Nicknamed “Bunnie,” not for her furry loveable self, but because of her pet rabbit that roamed the apartment and shit in a litterbox (or on the floor) in our living room. Due to his straw bed and leafy greens dumped on our carpet regularly, our apartment smelled like a barn.
Bunnie also had a pet rat (caged), which wasn’t mentioned until move-in day when she let it run from the cage, up her arm, and around her tree-trunk neck, draping its long skinny tail like a silk ribbon across her.
About a month after she moved in, I made a joke about the rat and she mentioned it died (hooray!). Three weeks after that, as I was making some tacos, I reached for my frozen hamburger patties only to touch something frozen wrapped in a washcloth. Hrm. Was it? Could it be? Ick.

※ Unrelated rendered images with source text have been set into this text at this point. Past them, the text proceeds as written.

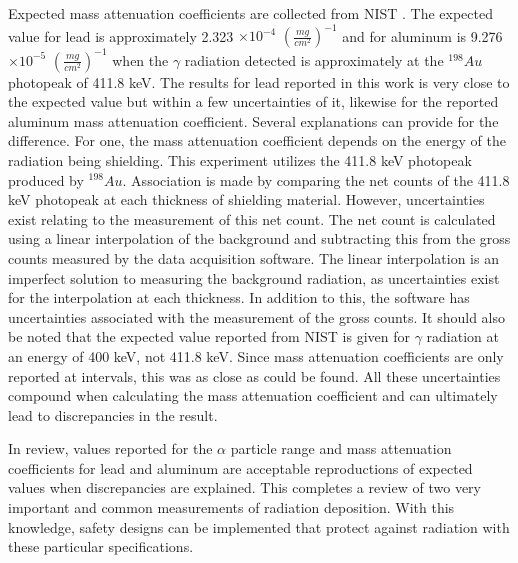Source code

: Expected mass attenuation coefficients are collected from NIST \cite{nist}. The expected value for lead is approximately 2.323 $\times 10^{-4}$ $(\frac{mg}{cm^2})^{-1}$ and for aluminum is 9.276 $\times 10^{-5}$ $(\frac{mg}{cm^2})^{-1}$ when the $\gamma$ radiation detected is approximately at the ${}^{198}Au$ photopeak of 411.8 keV. The results for lead reported in this work is very close to the expected value but within a few uncertainties of it, likewise for the reported aluminum mass attenuation coefficient. Several explanations can provide for the difference. For one, the mass attenuation coefficient depends on the energy of the radiation being shielding. This experiment utilizes the 411.8 keV photopeak produced by ${}^{198}Au$. Association is made by comparing the net counts of the 411.8 keV photopeak at each thickness of shielding material. However, uncertainties exist relating to the measurement of this net count. The net count is calculated using a linear interpolation of the background and subtracting this from the gross counts measured by the data acquisition software. The linear interpolation is an imperfect solution to measuring the background radiation, as uncertainties exist for the interpolation at each thickness. In addition to this, the software has uncertainties associated with the measurement of the gross counts. It should also be noted that the expected value reported from NIST is given for $\gamma$ radiation at an energy of 400 keV, not 411.8 keV. Since mass attenuation coefficients are only reported at intervals, this was as close as could be found. All these uncertainties compound when calculating the mass attenuation coefficient and can ultimately lead to discrepancies in the result.

In review, values reported for the $\alpha$ particle range and mass attenuation coefficients for lead and aluminum are acceptable reproductions of expected values when discrepancies are explained. This completes a review of two very important and common measurements of radiation deposition. With this knowledge, safety designs can be implemented that protect against radiation with these particular specifications.
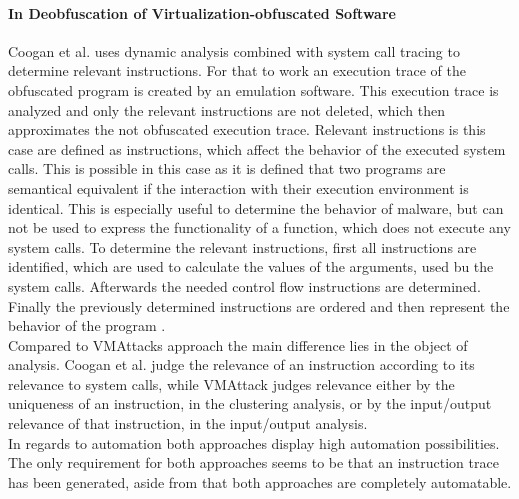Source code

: \documentclass[10pt,twoside,a4paper,bibliography=totoc]{scrbook}
\begin{document}
\paragraph*{In Deobfuscation of Virtualization-obfuscated Software}Coogan et al. uses dynamic analysis combined with system call tracing to determine relevant instructions. 
For that to work an execution trace of the obfuscated program is created by an emulation software. 
This execution trace is analyzed and only the relevant instructions are not deleted, which then approximates the not obfuscated execution trace. Relevant instructions is this case are defined as instructions, which affect the behavior of the executed system calls. 
This is possible in this case as it is defined that two programs are semantical equivalent if the interaction with their execution environment is identical. 
This is especially useful to determine the behavior of malware, but can not be used to express the functionality of a function, which does not execute any system calls. 
To determine the relevant instructions, first all instructions are identified, which are used to calculate the values of the arguments, used bu the system calls. 
Afterwards the needed control flow instructions are determined. Finally the previously determined instructions are ordered and then represent the behavior of the program \cite{Coogan:2011:DVS:2046707.2046739}.\\
Compared to VMAttacks approach the main difference lies in the object of analysis. Coogan et al. judge the relevance of an instruction according to its relevance to system calls, while VMAttack judges relevance either by the uniqueness of an instruction, in the clustering analysis, or by the input/output relevance of that instruction, in the input/output analysis. \\
In regards to automation both approaches display high automation possibilities. The only requirement for both approaches seems to be that an instruction trace has been generated, aside from that both approaches are completely automatable.
\end{document}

Our schedules didn’t coincide for about a week (at this point, the questionable frozen lump had been in the freezer for four weeks) when I finally brought up the potential frozen corpse.
She said that yes, indeed, it was her dead pet rat and she had been trying to find a proper burial ground for him. In a slightly high-pitched squeak, I calmly requested she “get on that” and take care of it over the weekend.
Yes, that’s right. My delicious frozen treats were side-by-side a frozen rodent.